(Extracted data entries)
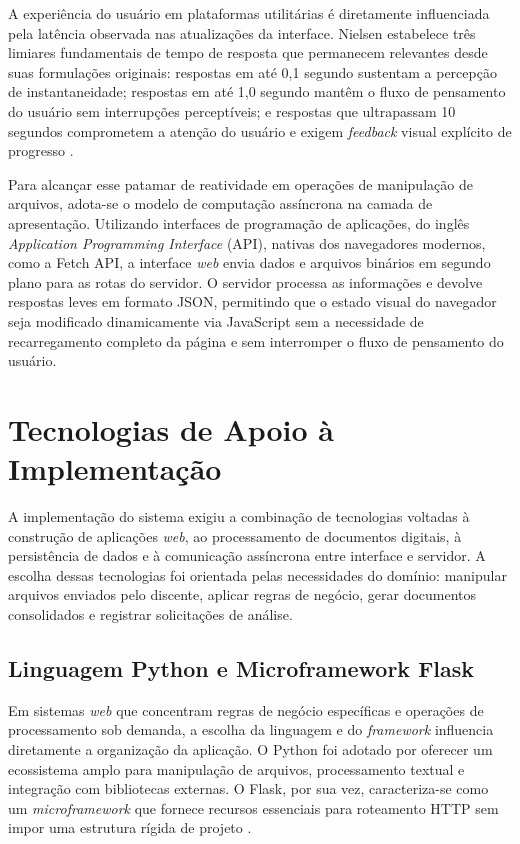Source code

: A experiência do usuário em plataformas utilitárias é diretamente influenciada pela latência observada nas atualizações da interface. Nielsen estabelece três limiares fundamentais de tempo de resposta que permanecem 
relevantes desde suas formulações originais: respostas em até 0,1 segundo sustentam a percepção de instantaneidade; respostas em até 1,0 segundo mantêm o fluxo de pensamento do usuário sem interrupções perceptíveis; e respostas que ultrapassam 10 segundos comprometem a atenção do usuário e exigem \textit{feedback} visual explícito de progresso \cite{nielsen1993}.

Para alcançar esse patamar de reatividade em operações de manipulação de arquivos, adota-se o modelo de computação assíncrona na camada de apresentação. Utilizando interfaces de programação de aplicações, do inglês \textit{Application Programming Interface} (API), nativas dos navegadores modernos, como a Fetch API, a interface \textit{web} envia dados e arquivos binários em segundo plano para as rotas do servidor. O servidor processa as informações e devolve respostas leves em formato JSON, permitindo que o estado visual do navegador seja modificado dinamicamente via JavaScript sem a necessidade de recarregamento completo da página e sem interromper o fluxo de pensamento do usuário.

\section{Tecnologias de Apoio à Implementação}
\label{sec:tecnologias_ferramentas}

A implementação do sistema exigiu a combinação de tecnologias voltadas à construção de aplicações \textit{web}, ao processamento de documentos digitais, à persistência de dados e à comunicação assíncrona entre interface e servidor. A escolha dessas tecnologias foi orientada pelas necessidades do domínio: manipular arquivos enviados pelo discente, aplicar regras de negócio, gerar documentos consolidados e registrar solicitações de análise.

\subsection{Linguagem Python e Microframework Flask}

Em sistemas \textit{web} que concentram regras de negócio específicas e operações de processamento sob demanda, a escolha da linguagem e do \textit{framework} influencia diretamente a organização da aplicação. O Python foi adotado por oferecer um ecossistema amplo para manipulação de arquivos, processamento textual e integração com bibliotecas externas. O Flask, por sua vez, caracteriza-se como um \textit{microframework} que fornece recursos essenciais para roteamento HTTP sem impor uma estrutura rígida de projeto \cite{grinberg2018}.

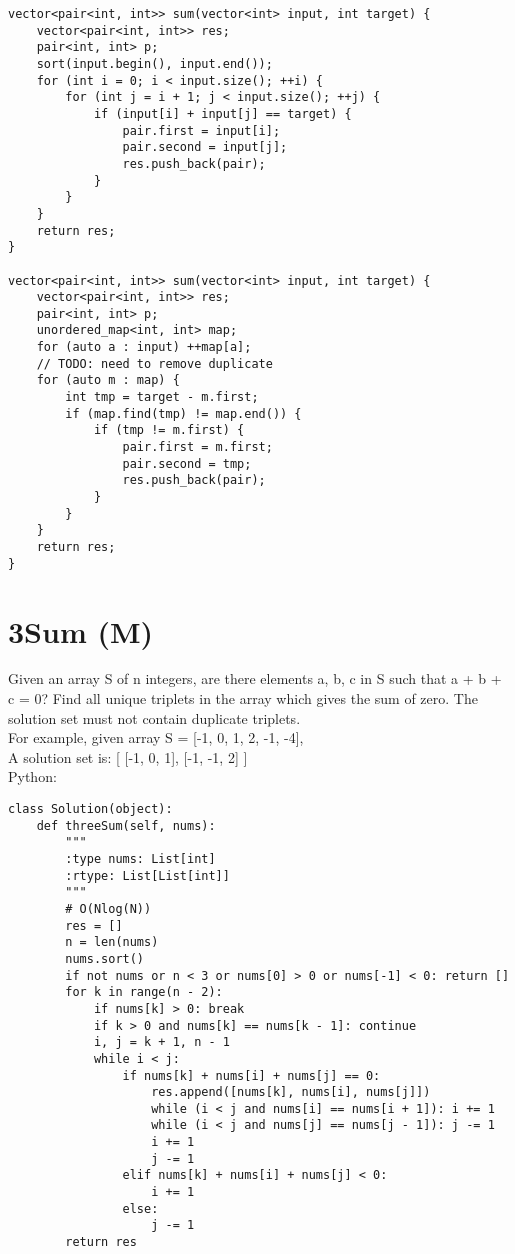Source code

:\begin{lstlisting}
vector<pair<int, int>> sum(vector<int> input, int target) {
    vector<pair<int, int>> res;
    pair<int, int> p;
    sort(input.begin(), input.end());
    for (int i = 0; i < input.size(); ++i) {
        for (int j = i + 1; j < input.size(); ++j) {
            if (input[i] + input[j] == target) {
                pair.first = input[i];
                pair.second = input[j];
                res.push_back(pair);
            }
        }
    }
    return res;
}

vector<pair<int, int>> sum(vector<int> input, int target) {
    vector<pair<int, int>> res;
    pair<int, int> p;
    unordered_map<int, int> map;
    for (auto a : input) ++map[a];
    // TODO: need to remove duplicate
    for (auto m : map) {
        int tmp = target - m.first;
        if (map.find(tmp) != map.end()) {
            if (tmp != m.first) {
                pair.first = m.first;
                pair.second = tmp;
                res.push_back(pair);
            }
        }
    }
    return res;
}
\end{lstlisting}

\section{3Sum (M)}
Given an array S of n integers, are there elements a, b, c in S such that a + b + c = 0? Find all unique triplets in the array which gives the sum of zero. The solution set must not contain duplicate triplets.\\

For example, given array S = [-1, 0, 1, 2, -1, -4], \\
A solution set is:
[
  [-1, 0, 1],
  [-1, -1, 2]
] \\

Python:
\lstset{language=python}
\begin{lstlisting}
class Solution(object):
    def threeSum(self, nums):
        """
        :type nums: List[int]
        :rtype: List[List[int]]
        """
        # O(Nlog(N))
        res = []
        n = len(nums)
        nums.sort()
        if not nums or n < 3 or nums[0] > 0 or nums[-1] < 0: return []
        for k in range(n - 2):
            if nums[k] > 0: break
            if k > 0 and nums[k] == nums[k - 1]: continue
            i, j = k + 1, n - 1
            while i < j:
                if nums[k] + nums[i] + nums[j] == 0:
                    res.append([nums[k], nums[i], nums[j]])
                    while (i < j and nums[i] == nums[i + 1]): i += 1
                    while (i < j and nums[j] == nums[j - 1]): j -= 1
                    i += 1
                    j -= 1
                elif nums[k] + nums[i] + nums[j] < 0:
                    i += 1
                else:
                    j -= 1
        return res
\end{lstlisting}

▶ _TO DO_:
Exact copies of the entries above are needed, with every picture removed.

▶ _EXERCISE RESPONSE_:
Source code

: A experiência do usuário em plataformas utilitárias é diretamente influenciada pela latência observada nas atualizações da interface. Nielsen estabelece três limiares fundamentais de tempo de resposta que permanecem 
relevantes desde suas formulações originais: respostas em até 0,1 segundo sustentam a percepção de instantaneidade; respostas em até 1,0 segundo mantêm o fluxo de pensamento do usuário sem interrupções perceptíveis; e respostas que ultrapassam 10 segundos comprometem a atenção do usuário e exigem \textit{feedback} visual explícito de progresso \cite{nielsen1993}.

Para alcançar esse patamar de reatividade em operações de manipulação de arquivos, adota-se o modelo de computação assíncrona na camada de apresentação. Utilizando interfaces de programação de aplicações, do inglês \textit{Application Programming Interface} (API), nativas dos navegadores modernos, como a Fetch API, a interface \textit{web} envia dados e arquivos binários em segundo plano para as rotas do servidor. O servidor processa as informações e devolve respostas leves em formato JSON, permitindo que o estado visual do navegador seja modificado dinamicamente via JavaScript sem a necessidade de recarregamento completo da página e sem interromper o fluxo de pensamento do usuário.

\section{Tecnologias de Apoio à Implementação}
\label{sec:tecnologias_ferramentas}

A implementação do sistema exigiu a combinação de tecnologias voltadas à construção de aplicações \textit{web}, ao processamento de documentos digitais, à persistência de dados e à comunicação assíncrona entre interface e servidor. A escolha dessas tecnologias foi orientada pelas necessidades do domínio: manipular arquivos enviados pelo discente, aplicar regras de negócio, gerar documentos consolidados e registrar solicitações de análise.

\subsection{Linguagem Python e Microframework Flask}

Em sistemas \textit{web} que concentram regras de negócio específicas e operações de processamento sob demanda, a escolha da linguagem e do \textit{framework} influencia diretamente a organização da aplicação. O Python foi adotado por oferecer um ecossistema amplo para manipulação de arquivos, processamento textual e integração com bibliotecas externas. O Flask, por sua vez, caracteriza-se como um \textit{microframework} que fornece recursos essenciais para roteamento HTTP sem impor uma estrutura rígida de projeto \cite{grinberg2018}.

Source code

:\begin{lstlisting}
vector<pair<int, int>> sum(vector<int> input, int target) {
    vector<pair<int, int>> res;
    pair<int, int> p;
    sort(input.begin(), input.end());
    for (int i = 0; i < input.size(); ++i) {
        for (int j = i + 1; j < input.size(); ++j) {
            if (input[i] + input[j] == target) {
                pair.first = input[i];
                pair.second = input[j];
                res.push_back(pair);
            }
        }
    }
    return res;
}

vector<pair<int, int>> sum(vector<int> input, int target) {
    vector<pair<int, int>> res;
    pair<int, int> p;
    unordered_map<int, int> map;
    for (auto a : input) ++map[a];
    // TODO: need to remove duplicate
    for (auto m : map) {
        int tmp = target - m.first;
        if (map.find(tmp) != map.end()) {
            if (tmp != m.first) {
                pair.first = m.first;
                pair.second = tmp;
                res.push_back(pair);
            }
        }
    }
    return res;
}
\end{lstlisting}

\section{3Sum (M)}
Given an array S of n integers, are there elements a, b, c in S such that a + b + c = 0? Find all unique triplets in the array which gives the sum of zero. The solution set must not contain duplicate triplets.\\

For example, given array S = [-1, 0, 1, 2, -1, -4], \\
A solution set is:
[
  [-1, 0, 1],
  [-1, -1, 2]
] \\

Python:
\lstset{language=python}
\begin{lstlisting}
class Solution(object):
    def threeSum(self, nums):
        """
        :type nums: List[int]
        :rtype: List[List[int]]
        """
        # O(Nlog(N))
        res = []
        n = len(nums)
        nums.sort()
        if not nums or n < 3 or nums[0] > 0 or nums[-1] < 0: return []
        for k in range(n - 2):
            if nums[k] > 0: break
            if k > 0 and nums[k] == nums[k - 1]: continue
            i, j = k + 1, n - 1
            while i < j:
                if nums[k] + nums[i] + nums[j] == 0:
                    res.append([nums[k], nums[i], nums[j]])
                    while (i < j and nums[i] == nums[i + 1]): i += 1
                    while (i < j and nums[j] == nums[j - 1]): j -= 1
                    i += 1
                    j -= 1
                elif nums[k] + nums[i] + nums[j] < 0:
                    i += 1
                else:
                    j -= 1
        return res
\end{lstlisting}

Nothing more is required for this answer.